Abstract
Alternative injection of gas as slugs with water slugs, or alternative water gas injection, is the conventional technique for improving the recovery factor due to its high potential for mobilizing the residual oil in place in the reservoirs and to control gas mobility. The water alternating gas methodology is a combination of two oil recovery procedures: gas injection and waterflooding. The principal parameters that must be evaluated in water alternating gas injection in laboratory scale are reservoir heterogeneity, rock type, and fluid properties. In the current investigation, a feasibility study has been performed to analyze the five various scenarios of enhanced oil recovery techniques and compare them experimentally. The laboratory experiments are done for one of the Iranian reservoirs which have been subjected to waterflooding for several years, and the amount of recovery factor for water flooding is about 42%. The results of this study illustrate that water alternating gas injection and hot water alternating gas injection exert a profound impact on the amount of recovery factor. Moreover, the primary purpose of this study is to assess the application of alternative hot water and hot carbon dioxide gas injections in the conventional and fractured reservoir model.
Introduction
Due to the population growth and increasing demand for energy resources in every aspect of human’s life, the utilization of nonrenewable resources in a wide variety of industries’ performances is not inevitable, that is to say, that their optimum usages of these infinite energy sources must be implemented into the system. Thereby, industries should adapt themselves to a world’s accelerating technological change to virtually eliminate unnecessary use of these significant energy sources and individuals should push themselves into limits to grasp the importance of them to select the appropriate methodologies of enhanced oil recovery techniques in both vertical and horizontal wells to obtain the optimum production regarding reducing large expenditures. Because primary recovery processes only cover 5–10% original oil in place,this oil rate production is plummeted regarding depletion of fluids on the rock matrixes and pressure drop by passing the production time. (Al Shehhi et al., 2015; Campbell, 2002; Djuraev et al., 2017; Hascakir, 2017). This oil rate production is plummeted regarding depletion of fluids on the rock matrixes and pressure drop by passing the production time. Therefore, secondary and tertiary recoveries must be applied to produce more volumes of fluids which are eligible to move to the surface wellbore equipment. Initial reservoirs’ production is utterly dependent on the natural mechanism drives of reservoirs. These mechanisms were being an integral part of each reservoir, and their magnitude is of great importance when the initial oil in place is high to influence the final production rate effectively; these mechanisms are categorized as hydrostatic pressure, solution gas drive, gas cap drive, water aquifer drive, and compression drive (Fatemi and Sohrabi, 2013; Holt et al., 2009; Ju et al., 2017; Monger et al., 1991; Nasralla and Nasr-El-Din, 2014). Reservoir pressure maintenance is considered as the significant step to enhance reservoir oil recovery. As a result, petroleum industries operate these techniques by injecting different scenarios of miscible or immiscible fluids to strengthen production rate (Towler et al., 2017).
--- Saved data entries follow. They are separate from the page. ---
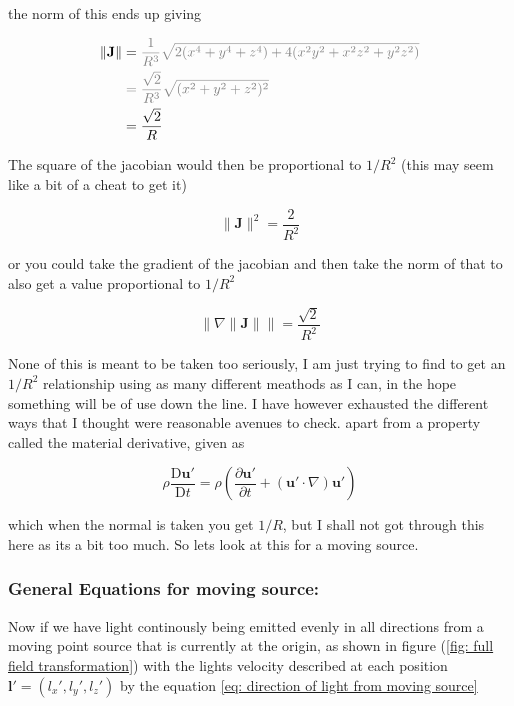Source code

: the norm of this ends up giving

\begin{equation}
	\begin{aligned}
	\|\mathbf{J}\| &= \color{gray} \frac{1}{R^3} \sqrt{2(x^4 + y^4 + z^4) + 4 (x^2y^2 + x^2z^2 + y^2z^2)} \\
	& \color{gray} = \frac{\sqrt{2}}{R^3} \sqrt{(x^2 + y^2 + z^2)^2} \\
	 &= \frac{\sqrt{2}}{ R }
\end{aligned}
\end{equation}

The square of the jacobian would then be proportional to $1/R^2$ (this may seem like a bit of a cheat to get it)

\begin{equation}
	\|\mathbf{J}\|^2 = \frac{2}{R^2}
\end{equation}

or you could take the gradient of the jacobian and then take the norm of that to also get a value proportional to $1/R^2$

\begin{equation}
	\big\| \nabla \|\mathbf{J}\| \big\| = \frac{\sqrt{2}}{R^2}
\end{equation}

None of this is meant to be taken too seriously, I am just trying to find to get an $1/R^2$ relationship using as many different meathods as I can, in the hope something will be of use down the line.
I have however exhausted the different ways that I thought were reasonable avenues to check. apart from a property called the material derivative, given as

\begin{equation}
	\rho {\frac {\mathrm {D} \mathbf {u'} }{\mathrm {D} t}}=\rho \left({\frac {\partial \mathbf {u'} }{\partial t}}+(\mathbf {u'} \cdot \nabla )\mathbf {u'} \right)
\end{equation}

which when the normal is taken you get $1/R$, but I shall not got through this here as its a bit too much.
So lets look at this for a moving source.

\subsubsection{General Equations for moving source:}\label{subsubsect: General Equations for Moving Source 3}

Now if we have light continously being emitted evenly in all directions from a moving point source that is currently at the origin, as shown in figure (\ref{fig: full field transformation}) with the lights velocity described at each position $\mathbf{l'}=(l_x',l_y',l_z')$ by the equation \eqref{eq: direction of light from moving source}


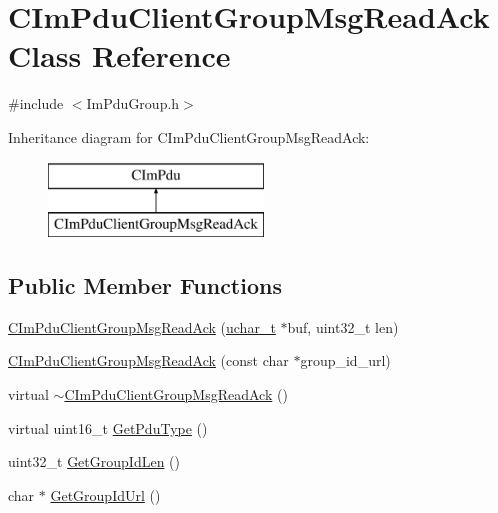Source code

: \hypertarget{class_c_im_pdu_client_group_msg_read_ack}{}\section{C\+Im\+Pdu\+Client\+Group\+Msg\+Read\+Ack Class Reference}
\label{class_c_im_pdu_client_group_msg_read_ack}


{\ttfamily \#include $<$Im\+Pdu\+Group.\+h$>$}

Inheritance diagram for C\+Im\+Pdu\+Client\+Group\+Msg\+Read\+Ack\+:\begin{figure}[H]
\begin{center}
\leavevmode
\includegraphics[height=2.000000cm]{class_c_im_pdu_client_group_msg_read_ack}
\end{center}
\end{figure}
\subsection*{Public Member Functions}
\begin{DoxyCompactItemize}
\item 
\hyperlink{class_c_im_pdu_client_group_msg_read_ack_aad086403e4bf0f1ab76f688d5d81c323}{C\+Im\+Pdu\+Client\+Group\+Msg\+Read\+Ack} (\hyperlink{base_2ostype_8h_a124ea0f8f4a23a0a286b5582137f0b8d}{uchar\+\_\+t} $\ast$buf, uint32\+\_\+t len)
\item 
\hyperlink{class_c_im_pdu_client_group_msg_read_ack_ab8ff287b7422c403ebeecc01be37e2a7}{C\+Im\+Pdu\+Client\+Group\+Msg\+Read\+Ack} (const char $\ast$group\+\_\+id\+\_\+url)
\item 
virtual \hyperlink{class_c_im_pdu_client_group_msg_read_ack_afc6ca02d7f6ae504514e3236f607a47d}{$\sim$\+C\+Im\+Pdu\+Client\+Group\+Msg\+Read\+Ack} ()
\item 
virtual uint16\+\_\+t \hyperlink{class_c_im_pdu_client_group_msg_read_ack_a3d9ed97768203e7952a09e2b475922c7}{Get\+Pdu\+Type} ()
\item 
uint32\+\_\+t \hyperlink{class_c_im_pdu_client_group_msg_read_ack_a0aaac5004428a7509fb3079b132aa8a2}{Get\+Group\+Id\+Len} ()
\item 
char $\ast$ \hyperlink{class_c_im_pdu_client_group_msg_read_ack_a18a5d563ad55ff04fe89e5740dd41a42}{Get\+Group\+Id\+Url} ()
\end{DoxyCompactItemize}
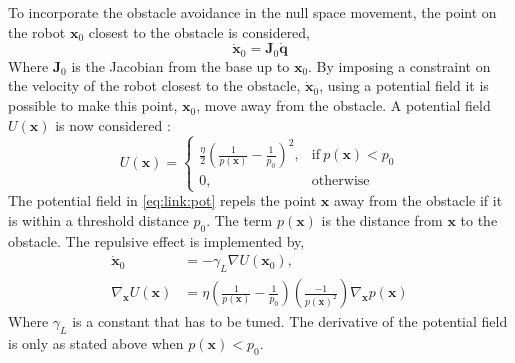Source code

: \documentclass[../main.tex]{subfiles}
\begin{document}
To incorporate the obstacle avoidance in the null space movement, the point on the robot $\boldsymbol{x}_0$ closest to the obstacle is considered,
\begin{equation} \label{eq:link:closest}
    \dot{\boldsymbol{x}}_0 = \boldsymbol{J}_0 \dot{\boldsymbol{q}}
\end{equation}
Where $\boldsymbol{J}_0$ is the Jacobian from the base up to $\boldsymbol{x}_0$. By imposing a constraint on the velocity of the robot closest to the obstacle, $\dot{\boldsymbol{x}}_0$, using a potential field it is possible to make this point, $\boldsymbol{x}_0$, move away from the obstacle. A potential field $U(\boldsymbol{x})$ is now considered \cite{dae-hyung_park_movement_2008}:
\begin{equation} \label{eq:link:pot}
    U(\boldsymbol{x}) = \begin{cases}
      \frac{\eta}{2}\left( \frac{1}{p(\boldsymbol{x})} - \frac{1}{p_0} \right)^2, & \text{if}\ p(\boldsymbol{x}) < p_0 \\
      0, & \text{otherwise}
    \end{cases}
\end{equation}
The potential field in \autoref{eq:link:pot} repels the point $\boldsymbol{x}$ away from the obstacle if it is within a threshold distance $p_0$. The term $p(\boldsymbol{x})$ is the distance from $\boldsymbol{x}$ to the obstacle. The repulsive effect is implemented by,
\begin{align} \label{eq:x0:velocity}
    \dot{\boldsymbol{x}}_0 &= - \gamma_{L} \nabla U(\boldsymbol{x}_0),\\
    \nabla_{\boldsymbol{x}} U(\boldsymbol{x}) &= \eta \left(\frac{1}{p(\boldsymbol{x})}-\frac{1}{p_0} \right)\left( \frac{-1}{p(\boldsymbol{x})^2}\right)\nabla_{\boldsymbol{x}}p(\boldsymbol{x})
\end{align}
Where $\gamma_{L}$ is a constant that has to be tuned. The derivative of the potential field is only as stated above when $p(\boldsymbol{x}) < p_0$.
\end{document}
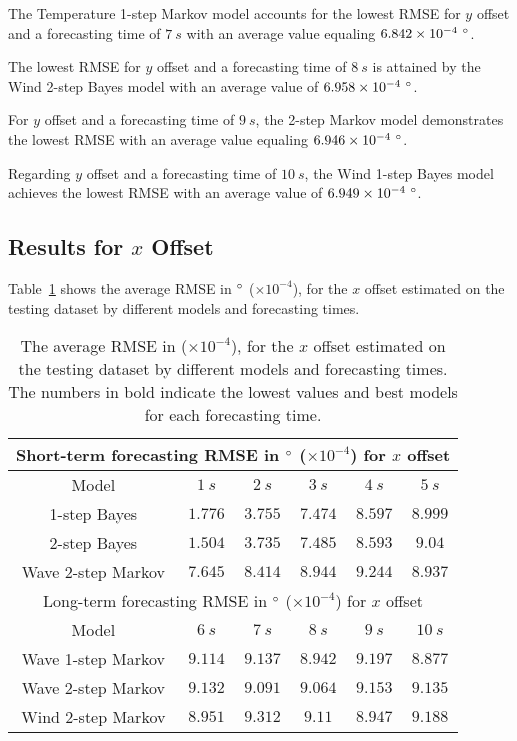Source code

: \documentclass[preprint,12pt]{elsarticle}
\begin{document}
The Temperature 1-step Markov model accounts for the lowest RMSE for $y$ offset and a forecasting time of $7 \ s$ with an average value equaling $6.842 \times 10^{-4} \ \degree$.

The lowest RMSE for $y$ offset and a forecasting time of $8 \ s$ is attained by the Wind 2-step Bayes model with an average value of $6.958 \times 10^{-4} \ \degree$.

For $y$ offset and a forecasting time of $9 \ s$, the 2-step Markov model demonstrates the lowest RMSE with an average value equaling $6.946 \times 10^{-4} \ \degree$.

Regarding $y$ offset and a forecasting time of $10 \ s$, the Wind 1-step Bayes model achieves the lowest RMSE   with an average value of $6.949 \times 10^{-4} \ \degree$.

\subsection{Results for $x$ Offset}

Table~\ref{tab:best_longitude_RMSE} shows the average RMSE in $\degree$ ($\times 10^{-4}$), for the $x$ offset estimated on the testing dataset by different models and forecasting times.

\begin{table}[!ht]
	\centering
	\begin{tabular}{|c|c|c|c|c|c|}
		\hline
		\multicolumn{6}{|c|}{Short-term forecasting RMSE in $\degree$ ($\times 10^{-4}$) for $x$ offset} \\ \hline
		Model & $1 \ s$ & $2 \ s$ & $3 \ s$ & $4 \ s$ & $5 \ s$ \\ \hline
		1-step Bayes & $1.776$ & $3.755$ & $\mathbf{7.474}$ & $8.597$ & $8.999$ \\ \hline
		2-step Bayes & $\mathbf{1.504}$ & $\mathbf{3.735}$ & $7.485$ & $\mathbf{8.593}$ & $9.04$ \\ \hline
		Wave 2-step Markov & $7.645$ & $8.414$ & $8.944$ & $9.244$ & $\mathbf{8.937}$ \\ \hline
		\multicolumn{6}{|c|}{Long-term forecasting RMSE in $\degree$ ($\times 10^{-4}$) for $x$ offset} \\ \hline
		Model & $6 \ s$ & $7 \ s$ & $8 \ s$ & $9 \ s$ & $10 \ s$ \\ \hline
		Wave 1-step Markov & $9.114$ & $9.137$ & $\mathbf{8.942}$ & $9.197$ & $\mathbf{8.877}$ \\ \hline
		Wave 2-step Markov & $9.132$ & $\mathbf{9.091}$ & $9.064$ & $9.153$ & $9.135$ \\ \hline
		Wind 2-step Markov & $\mathbf{8.951}$ & $9.312$ & $9.11$ & $\mathbf{8.947}$ & $9.188$ \\ \hline
	\end{tabular}
	\caption{The average RMSE in \degree ($\times 10^{-4}$), for the $x$ offset estimated on the testing dataset by different models and forecasting times. The numbers in bold indicate the lowest values and best models for each forecasting time.}
	\label{tab:best_longitude_RMSE}
\end{table}
\end{document}

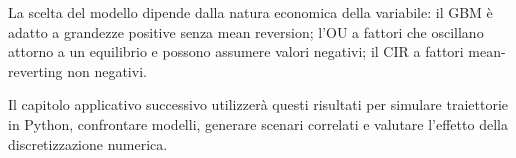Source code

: La scelta del modello dipende dalla natura economica della variabile:
il GBM \`{e} adatto a grandezze positive senza mean reversion; l'OU a
fattori che oscillano attorno a un equilibrio e possono assumere
valori negativi; il CIR a fattori mean-reverting non negativi.

Il capitolo applicativo successivo utilizzer\`{a} questi risultati per
simulare traiettorie in Python, confrontare modelli, generare scenari
correlati e valutare l'effetto della discretizzazione numerica.












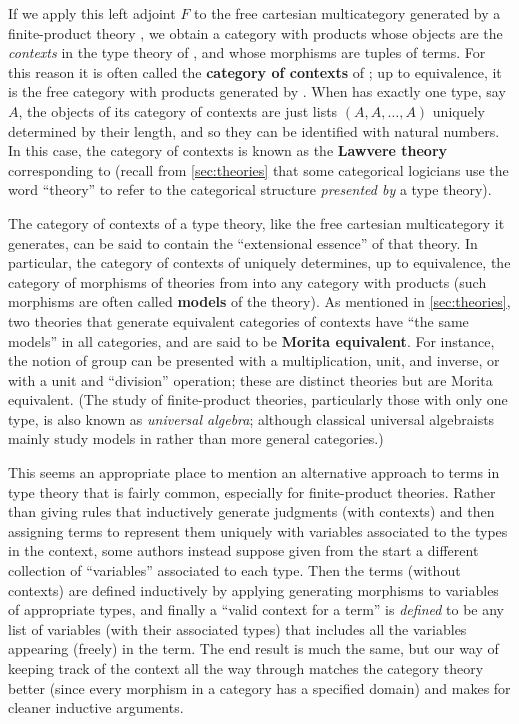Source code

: If we apply this left adjoint $F$ to the free cartesian multicategory generated by a finite-product theory \cG, we obtain a category with products whose objects are the \emph{contexts} in the type theory of \cG, and whose morphisms are tuples of terms.
For this reason it is often called the \textbf{category of contexts} of \cG; up to equivalence, it is the free category with products generated by \cG.
When \cG has exactly one type, say $A$, the objects of its category of contexts are just lists $(A,A,\dots,A)$ uniquely determined by their length, and so they can be identified with natural numbers.
In this case, the category of contexts is known as the \textbf{Lawvere theory}~\cite{lawvere:functsem} corresponding to \cG (recall from \cref{sec:theories} that some categorical logicians use the word ``theory'' to refer to the categorical structure \emph{presented by} a type theory).

The category of contexts of a type theory, like the free cartesian multicategory it generates, can be said to contain the ``extensional essence'' of that theory.
In particular, the category of contexts of \cG uniquely determines, up to equivalence, the category of morphisms of theories from \cG into any category with products (such morphisms are often called \textbf{models} of the theory).
As mentioned in \cref{sec:theories}, two theories that generate equivalent categories of contexts have ``the same models'' in all categories, and are said to be \textbf{Morita equivalent}.
For instance, the notion of group can be presented with a multiplication, unit, and inverse, or with a unit and ``division'' operation; these are distinct theories but are Morita equivalent.
(The study of finite-product theories, particularly those with only one type, is also known as \emph{universal algebra}; although classical universal algebraists mainly study models in \bSet rather than more general categories.)

\begin{rmk}
  This seems an appropriate place to mention an alternative approach to terms in type theory that is fairly common, especially for finite-product theories.
  Rather than giving rules that inductively generate judgments (with contexts) and then assigning terms to represent them uniquely with variables associated to the types in the context, some authors instead suppose given from the start a different collection of ``variables'' associated to each type.
  Then the terms (without contexts) are defined inductively by applying generating morphisms to variables of appropriate types, and finally a ``valid context for a term'' is \emph{defined} to be any list of variables (with their associated types) that includes all the variables appearing (freely) in the term.
  The end result is much the same, but our way of keeping track of the context all the way through matches the category theory better (since every morphism in a category has a specified domain) and makes for cleaner inductive arguments.
\end{rmk}


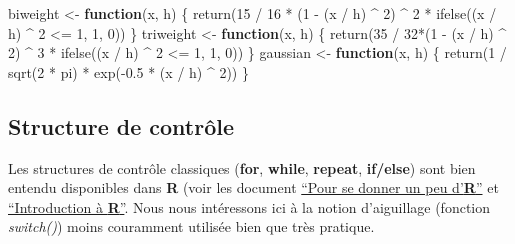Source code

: \documentclass[
]{book}
\newenvironment{Shaded}{\begin{snugshade}}{\end{snugshade}}
\newcommand{\ControlFlowTok}[1]{\textcolor[rgb]{0.13,0.29,0.53}{\textbf{#1}}}
\newcommand{\DecValTok}[1]{\textcolor[rgb]{0.00,0.00,0.81}{#1}}
\newcommand{\FloatTok}[1]{\textcolor[rgb]{0.00,0.00,0.81}{#1}}
\newcommand{\FunctionTok}[1]{\textcolor[rgb]{0.00,0.00,0.00}{#1}}
\newcommand{\NormalTok}[1]{#1}
\newcommand{\OtherTok}[1]{\textcolor[rgb]{0.56,0.35,0.01}{#1}}
\newcommand{\SpecialCharTok}[1]{\textcolor[rgb]{0.00,0.00,0.00}{#1}}
\theoremstyle{definition}
\theoremstyle{definition}
\theoremstyle{definition}
\theoremstyle{definition}
\theoremstyle{remark}
\begin{document}
\begin{Shaded}
\begin{Highlighting}[]
\NormalTok{biweight }\OtherTok{\textless{}{-}} \ControlFlowTok{function}\NormalTok{(x, h) \{}
  \FunctionTok{return}\NormalTok{(}\DecValTok{15} \SpecialCharTok{/} \DecValTok{16} \SpecialCharTok{*}\NormalTok{ (}\DecValTok{1} \SpecialCharTok{{-}}\NormalTok{ (x }\SpecialCharTok{/}\NormalTok{ h) }\SpecialCharTok{\^{}} \DecValTok{2}\NormalTok{) }\SpecialCharTok{\^{}} \DecValTok{2} \SpecialCharTok{*} \FunctionTok{ifelse}\NormalTok{((x }\SpecialCharTok{/}\NormalTok{ h) }\SpecialCharTok{\^{}} \DecValTok{2} \SpecialCharTok{\textless{}=} \DecValTok{1}\NormalTok{, }\DecValTok{1}\NormalTok{, }\DecValTok{0}\NormalTok{))}
\NormalTok{\}}
\NormalTok{triweight }\OtherTok{\textless{}{-}} \ControlFlowTok{function}\NormalTok{(x, h) \{}
  \FunctionTok{return}\NormalTok{(}\DecValTok{35} \SpecialCharTok{/} \DecValTok{32}\SpecialCharTok{*}\NormalTok{(}\DecValTok{1} \SpecialCharTok{{-}}\NormalTok{ (x }\SpecialCharTok{/}\NormalTok{ h) }\SpecialCharTok{\^{}} \DecValTok{2}\NormalTok{) }\SpecialCharTok{\^{}} \DecValTok{3} \SpecialCharTok{*} \FunctionTok{ifelse}\NormalTok{((x }\SpecialCharTok{/}\NormalTok{ h) }\SpecialCharTok{\^{}} \DecValTok{2} \SpecialCharTok{\textless{}=} \DecValTok{1}\NormalTok{, }\DecValTok{1}\NormalTok{, }\DecValTok{0}\NormalTok{))}
\NormalTok{\}}
\NormalTok{gaussian }\OtherTok{\textless{}{-}} \ControlFlowTok{function}\NormalTok{(x, h) \{}
  \FunctionTok{return}\NormalTok{(}\DecValTok{1} \SpecialCharTok{/} \FunctionTok{sqrt}\NormalTok{(}\DecValTok{2} \SpecialCharTok{*}\NormalTok{ pi) }\SpecialCharTok{*} \FunctionTok{exp}\NormalTok{(}\SpecialCharTok{{-}}\FloatTok{0.5} \SpecialCharTok{*}\NormalTok{ (x }\SpecialCharTok{/}\NormalTok{ h) }\SpecialCharTok{\^{}} \DecValTok{2}\NormalTok{))}
\NormalTok{\}}
\end{Highlighting}
\end{Shaded}

\hypertarget{structure-de-contruxf4le}{%
\subsection{Structure de contrôle}\label{structure-de-contruxf4le}}

Les structures de contrôle classiques (\textbf{for}, \textbf{while}, \textbf{repeat}, \textbf{if/else}) sont bien entendu disponibles dans \textbf{R} (voir les document \href{http://math.univ-toulouse.fr/~sdejean}{``Pour se donner un peu d'\textbf{R}''} et \href{http://www.thibault.laurent.free.fr/pedago.html}{``Introduction à \textbf{R}''}. Nous nous intéressons ici à la notion d'aiguillage (fonction \emph{switch()}) moins couramment utilisée bien que très pratique.
\end{document}
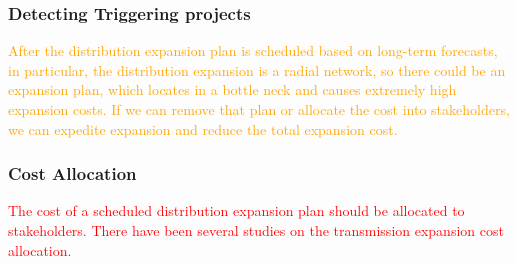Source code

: \documentclass[journal]{IEEEtran} %
\begin{document}
\subsubsection{Detecting Triggering projects}
\textcolor{orange}{After the distribution expansion plan is scheduled based on long-term forecasts, in particular, the distribution expansion is a radial network, so there could be an expansion plan, which locates in a bottle neck and causes extremely high expansion costs. If we can remove that plan or allocate the cost into stakeholders, we can expedite expansion and reduce the total expansion cost. }





\vspace{1in}







\subsubsection{Cost Allocation}
\textcolor{red}{The cost of a scheduled distribution expansion plan should be allocated to stakeholders. There have been several studies on the transmission expansion cost allocation.}



\vspace{1in}








\end{document}
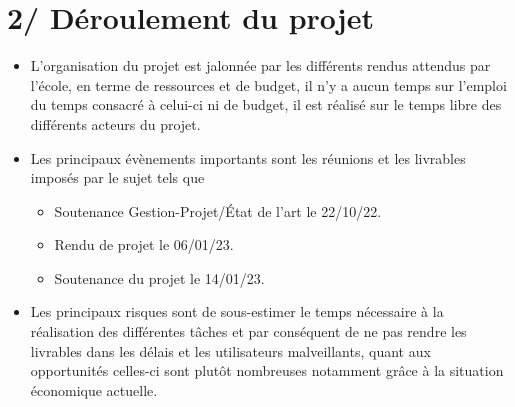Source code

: \documentclass{report}
\begin{document}
\section*{2/ Déroulement du projet}
\begin{itemize}
    \item L'organisation du projet est jalonnée par les différents rendus attendus par l'école, en terme de ressources et de budget, il n'y a aucun temps sur l'emploi du temps consacré à celui-ci ni de budget, il est réalisé sur le temps libre des différents acteurs du projet.
    \item Les principaux évènements importants sont les réunions et les livrables imposés par le sujet tels que 
        \begin{itemize}
        \item Soutenance Gestion-Projet/État de l'art le 22/10/22.
        \item Rendu de projet le 06/01/23.
        \item Soutenance du projet le 14/01/23.
    \end{itemize}
    \item Les principaux risques sont de sous-estimer le temps nécessaire à la réalisation des différentes tâches et par conséquent de ne pas rendre les livrables dans les délais et les utilisateurs malveillants, quant aux opportunités celles-ci sont plutôt nombreuses notamment grâce à la situation économique actuelle.
\end{itemize}

\newpage








\begin{center}
    \textbf{\color{orange}{\Huge Cadrage}} \\
\end{center}   
\end{document}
Furthermore, selection of this injected fluid is utterly dependent on the availability of these fluids, price (economy), and geological reservoir characteristics and that is why recent technologies and investigations are more concentrated on improvement of previous techniques and administer optimum ways to achieve the balance between efficient parameters such as time and expenses (Davarpanah & Mirshekari, 2018; Davarpanah et al., 2019; Kamali and Cinar, 2014; Piñerez Torrijos et al., 2016). In this stage, recovery methods are divided into the following techniques and they are profoundly influenced by reservoir condition and types of fluids: improved water flooding, polymer flooding, microbial injection, gas flooding, enriched gas injection, light gas injection, nitrogen gas flooding, carbon dioxide flooding, miscible flooding, thermal recovery, steam flooding, steam cycle injection (Davarpanah, 2018; Lee et al., 2019; Lei et al., 2016; Person et al., 2017; Sorbie, 2013; Xuezhong et al., 2016).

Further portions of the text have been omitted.